以下、添付図面を参照しながら本開示の一実施形態について詳細に説明する。以下の説明中の前後、左右、及び上下の方向は、図中の矢印の方向を基準とする。各矢印の方向は、異なる図面同士で互いに整合している。図面によっては、簡便な図示を目的として、後述する回路基板CBの図示を省略する。
(第1実施形態)
図1は、ケーブル60が挿入された状態で、アクチュエータ50が閉位置にあるときの第1実施形態に係るコネクタ10を示す上面視による外観斜視図である。図2は、ケーブル60が挿入されている状態で、アクチュエータ50が第1開位置にあるときの図1のコネクタ10を示す上面視による外観斜視図である。図3は、ケーブル60が挿入された状態で、アクチュエータ50が第2開位置にあるときの図1のコネクタ10を示す上面視による外観斜視図である。図4は、ケーブル60単体を示す上面視による外観斜視図である。図1乃至図4を参照しながら、ケーブル60及び第1実施形態に係るコネクタ10の構成について主に説明する。
第1実施形態に係るコネクタ10は、大きな構成要素として、インシュレータ20と、コンタクト30と、金具40と、アクチュエータ50と、を有する。図1乃至図3に示すとおり、第1実施形態に係るコネクタ10は、回路基板CBに実装されている。コネクタ10は、コンタクト30を介して、コネクタ10に挿入されたケーブル60と回路基板CBとを電気的に接続する。回路基板CBは、リジッド基板であってよいし、又はそれ以外の任意の回路基板であってもよい。
コネクタ10に挿入されたケーブル60は、一例として、フレキシブルプリント回路基板(FPC)である。しかしながら、これに限定されず、ケーブル60は、コネクタ10を介して回路基板CBと電気的に接続されるものであれば、任意のケーブルであってよい。例えば、ケーブル60は、フレキシブルフラットケーブル(FFC)であってもよい。

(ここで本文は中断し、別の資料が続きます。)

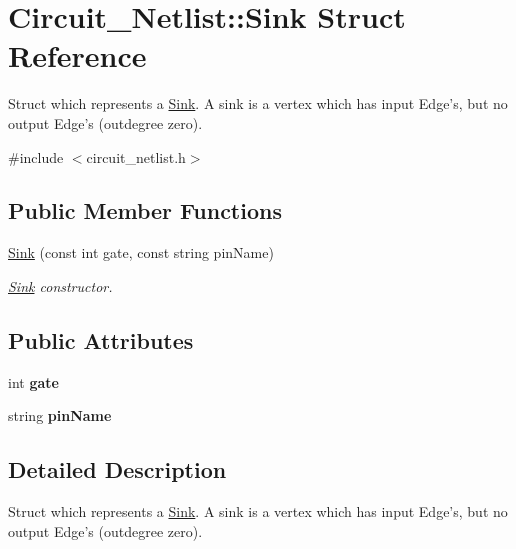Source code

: \hypertarget{structCircuit__Netlist_1_1Sink}{\section{Circuit\-\_\-\-Netlist\-:\-:Sink Struct Reference}
\label{structCircuit__Netlist_1_1Sink}
}


Struct which represents a \hyperlink{structCircuit__Netlist_1_1Sink}{Sink}. A sink is a vertex which has input Edge's, but no output Edge's (outdegree zero).  




{\ttfamily \#include $<$circuit\-\_\-netlist.\-h$>$}

\subsection*{Public Member Functions}
\begin{DoxyCompactItemize}
\item 
\hyperlink{structCircuit__Netlist_1_1Sink_ad56d7d6a65455ec3e328d4bb8876936f}{Sink} (const int gate, const string pin\-Name)
\begin{DoxyCompactList}\small\item\em \hyperlink{structCircuit__Netlist_1_1Sink}{Sink} constructor. \end{DoxyCompactList}\end{DoxyCompactItemize}
\subsection*{Public Attributes}
\begin{DoxyCompactItemize}
\item 
\hypertarget{structCircuit__Netlist_1_1Sink_a5728898bf1ef8a37b46f0f6274676889}{int {\bfseries gate}}\label{structCircuit__Netlist_1_1Sink_a5728898bf1ef8a37b46f0f6274676889}

\item 
\hypertarget{structCircuit__Netlist_1_1Sink_ac2072a83f3d654b10f6ad0b2049cc2e6}{string {\bfseries pin\-Name}}\label{structCircuit__Netlist_1_1Sink_ac2072a83f3d654b10f6ad0b2049cc2e6}

\end{DoxyCompactItemize}


\subsection{Detailed Description}
Struct which represents a \hyperlink{structCircuit__Netlist_1_1Sink}{Sink}. A sink is a vertex which has input Edge's, but no output Edge's (outdegree zero). 



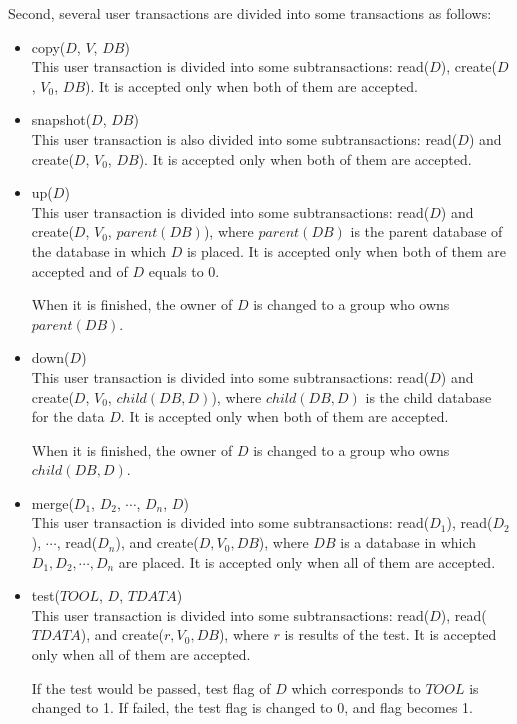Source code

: Second, several user transactions are divided into some 
transactions as follows:
\begin{itemize}
\item copy($D$, $V$, $DB$)\\
This user transaction is divided into some subtransactions:
read($D$), create($D$, $V_0$, $DB$).
It is accepted only when both of them are accepted.
\item snapshot($D$, $DB$)\\
This user transaction is also divided into some subtransactions:
read($D$) and create($D$, $V_0$, $DB$).
It is accepted only when both of them are accepted.
\item up($D$)\\
This user transaction is divided into some subtransactions:
read($D$) and create($D$, $V_0$, $parent(DB)$), where $parent(DB)$ 
is the parent database of the database in which $D$ is placed.
It is accepted only when both of them are accepted and \deterr of $D$ 
equals to 0.

When it is finished, the owner of $D$ is changed to a group who owns
$parent(DB)$.
\item down($D$)\\
This user transaction is divided into some subtransactions:
read($D$) and create($D$, $V_0$, $child(DB, D)$), where $child(DB, 
D)$ is the child database for the data $D$.
It is accepted only when both of them are accepted.

When it is finished, the owner of $D$ is changed to a group who owns
$child(DB, D)$.
\item merge($D_1$, $D_2$, $\cdots$, $D_n$, $D$)\\
This user transaction is divided into some subtransactions:
read($D_1$), read($D_2$), $\cdots$, read($D_n$), and create($D, V_0, DB$), 
where $DB$ is a database in which $D_1, D_2, \cdots, D_n$ are placed.
It is accepted only when all of them are accepted.
\item test($TOOL$, $D$, $TDATA$)\\
This user transaction is divided into some subtransactions:
read($D$), read($TDATA$), and create($r, V_0, DB$), where
$r$ is results of the test.
It is accepted only when all of them are accepted.

If the test would be passed, test flag of $D$ which corresponds to 
$TOOL$ is changed to 1. If failed, the test flag is changed to 0, and 
\deterr flag becomes 1. 
\end{itemize}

以下、ケーブル60は、コネクタ10が実装されている回路基板CBに対して平行方向にコネクタ10に挿入されるとして説明する。すなわち、ケーブル60は、一例として前後方向に沿ってコネクタ10に挿入される。これに限定されず、ケーブル60は、コネクタ10が実装されている回路基板CBに対して直交方向にコネクタ10に挿入されてもよい。すなわち、ケーブル60は、上下方向に沿ってコネクタ10に挿入されてもよい。
以下で使用する「閉位置」は、インシュレータ20に対して閉じるアクチュエータ50の位置を意味する。閉位置では、コネクタ10は、ケーブル60の挿入状態においてケーブル60を保持する。「第1開位置」は、インシュレータ20に対して所定の角度で傾斜するアクチュエータ50の位置を意味する。「第2開位置」は、インシュレータ20に対して第1開位置よりも大きな角度で傾斜するアクチュエータ50の位置を意味する。アクチュエータ50は、例えば、閉位置と第1開位置との間で後述する回転軸54bを中心にインシュレータ20に対して回転可能である。

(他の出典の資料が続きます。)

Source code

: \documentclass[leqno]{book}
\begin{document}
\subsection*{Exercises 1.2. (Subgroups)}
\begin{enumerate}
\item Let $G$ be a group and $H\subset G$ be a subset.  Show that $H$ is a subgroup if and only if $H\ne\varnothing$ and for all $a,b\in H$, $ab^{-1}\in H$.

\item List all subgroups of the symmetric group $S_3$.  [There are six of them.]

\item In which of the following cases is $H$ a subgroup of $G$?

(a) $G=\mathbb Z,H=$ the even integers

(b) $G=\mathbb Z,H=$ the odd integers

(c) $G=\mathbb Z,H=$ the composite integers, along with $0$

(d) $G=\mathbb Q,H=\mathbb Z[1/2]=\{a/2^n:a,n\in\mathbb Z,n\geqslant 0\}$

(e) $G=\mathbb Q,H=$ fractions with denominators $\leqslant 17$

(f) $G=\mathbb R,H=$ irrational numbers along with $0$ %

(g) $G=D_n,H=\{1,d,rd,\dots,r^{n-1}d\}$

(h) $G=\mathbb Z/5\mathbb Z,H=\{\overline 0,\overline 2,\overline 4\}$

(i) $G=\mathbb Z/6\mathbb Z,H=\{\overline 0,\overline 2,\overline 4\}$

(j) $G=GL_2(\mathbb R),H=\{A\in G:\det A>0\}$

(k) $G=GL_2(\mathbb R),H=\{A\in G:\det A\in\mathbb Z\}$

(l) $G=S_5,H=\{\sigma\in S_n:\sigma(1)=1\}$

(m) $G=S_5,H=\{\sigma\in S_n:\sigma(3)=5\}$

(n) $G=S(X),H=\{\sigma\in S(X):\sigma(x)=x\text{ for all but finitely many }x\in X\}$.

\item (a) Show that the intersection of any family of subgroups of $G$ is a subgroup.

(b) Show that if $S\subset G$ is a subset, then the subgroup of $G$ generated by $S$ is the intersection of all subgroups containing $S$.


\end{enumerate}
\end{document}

以下で使用する「アクチュエータ50の開き方向」は、アクチュエータ50が回転により開く方向を意味し、一例として、右方向からコネクタ10を視認したときに、アクチュエータ50が時計回りに描く軌跡に沿った方向を意味する。「アクチュエータ50の閉じ方向」は、アクチュエータ50が回転により閉じる方向を意味し、一例として、右方向からコネクタ10を視認したときに、アクチュエータ50が反時計回りに描く軌跡に沿った方向を意味する。「ケーブル60を挿入する挿入方向」は、一例として後方向を意味する。「ケーブル60を抜去する抜去方向」は、一例として前方向を意味する。

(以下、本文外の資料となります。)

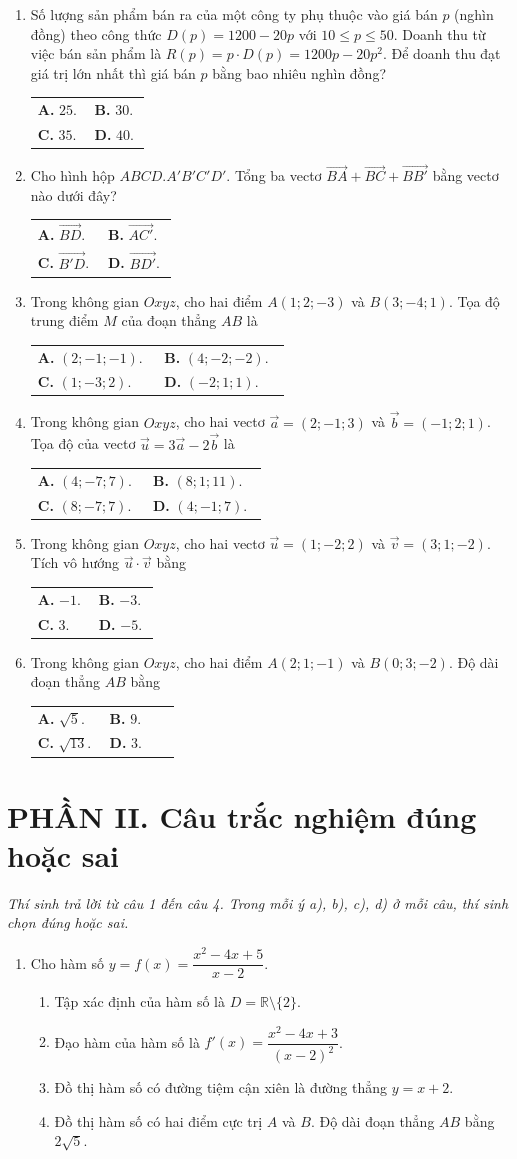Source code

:\documentclass[12pt,a4paper]{article}
\makeatletter
\newcommand{\bonpa}[4]{\par\nobreak\smallskip\nobreak\noindent
\begin{tabular}{@{}p{0.47\linewidth}p{0.47\linewidth}@{}}
\textbf{A.} #1 & \textbf{B.} #2\\[8pt]
\textbf{C.} #3 & \textbf{D.} #4\end{tabular}}
\makeatother
\begin{document}
\newpage
\begin{enumerate}[start=7]
\item Số lượng sản phẩm bán ra của một công ty phụ thuộc vào giá bán $p$ (nghìn đồng) theo công thức $D(p)=1200-20p$ với $10\le p\le 50$. Doanh thu từ việc bán sản phẩm là $R(p)=p\cdot D(p)=1200p-20p^2$. Để doanh thu đạt giá trị lớn nhất thì giá bán $p$ bằng bao nhiêu nghìn đồng?
\bonpa{$25$.}{$30$.}{$35$.}{$40$.}

\item Cho hình hộp $ABCD.A'B'C'D'$. Tổng ba vectơ $\vec{BA}+\vec{BC}+\vec{BB'}$ bằng vectơ nào dưới đây?
\bonpa{$\vec{BD}$.}{$\vec{AC'}$.}{$\vec{B'D}$.}{$\vec{BD'}$.}

\item Trong không gian $Oxyz$, cho hai điểm $A(1;2;-3)$ và $B(3;-4;1)$. Tọa độ trung điểm $M$ của đoạn thẳng $AB$ là
\bonpa{$(2;-1;-1)$.}{$(4;-2;-2)$.}{$(1;-3;2)$.}{$(-2;1;1)$.}

\item Trong không gian $Oxyz$, cho hai vectơ $\vec{a}=(2;-1;3)$ và $\vec{b}=(-1;2;1)$. Tọa độ của vectơ $\vec{u}=3\vec{a}-2\vec{b}$ là
\bonpa{$(4;-7;7)$.}{$(8;1;11)$.}{$(8;-7;7)$.}{$(4;-1;7)$.}

\item Trong không gian $Oxyz$, cho hai vectơ $\vec{u}=(1;-2;2)$ và $\vec{v}=(3;1;-2)$. Tích vô hướng $\vec{u}\cdot\vec{v}$ bằng
\bonpa{$-1$.}{$-3$.}{$3$.}{$-5$.}

\item Trong không gian $Oxyz$, cho hai điểm $A(2;1;-1)$ và $B(0;3;-2)$. Độ dài đoạn thẳng $AB$ bằng
\bonpa{$\sqrt{5}$.}{$9$.}{$\sqrt{13}$.}{$3$.}
\end{enumerate}

\vspace{3pt}
\section*{\large PHẦN II. Câu trắc nghiệm đúng hoặc sai}
\textit{Thí sinh trả lời từ câu 1 đến câu 4. Trong mỗi ý a), b), c), d) ở mỗi câu, thí sinh chọn đúng hoặc sai.}
\begin{enumerate}
\item Cho hàm số $y=f(x)=\dfrac{x^2-4x+5}{x-2}$.
\begin{enumerate}
\item Tập xác định của hàm số là $D=\mathbb{R}\setminus\{2\}$.
\item Đạo hàm của hàm số là $f'(x)=\dfrac{x^2-4x+3}{(x-2)^2}$.
\item Đồ thị hàm số có đường tiệm cận xiên là đường thẳng $y=x+2$.
\item Đồ thị hàm số có hai điểm cực trị $A$ và $B$. Độ dài đoạn thẳng $AB$ bằng $2\sqrt{5}$.
\end{enumerate}
\end{enumerate}
\end{document}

図4を参照すると、ケーブル60は、複数の薄膜材を互いに接着して構成した積層構造を有する。ケーブル60は、ケーブル60の延長方向、すなわち前後方向の先端に位置しかつ閉位置においてコネクタ10に収容される先端部61を有する。ケーブル60は、前後方向に沿って直線的に延びかつ先端部61の先端まで延びる複数の信号線62を有する。信号線62は、ケーブル60の前側ではケーブル60の外装によって覆われているが、先端部61において下方に露出している。
ケーブル60は、先端部61における後部の左右両側に形成されている保持部63を有する。ケーブル60は、保持部63と前側で隣接し、先端部61の左右両側縁部を切り欠いて形成されている被ロック部64を有する。ケーブル60は、保持部63の後側の角部においてR形状として形成されている誘い込み部65を有する。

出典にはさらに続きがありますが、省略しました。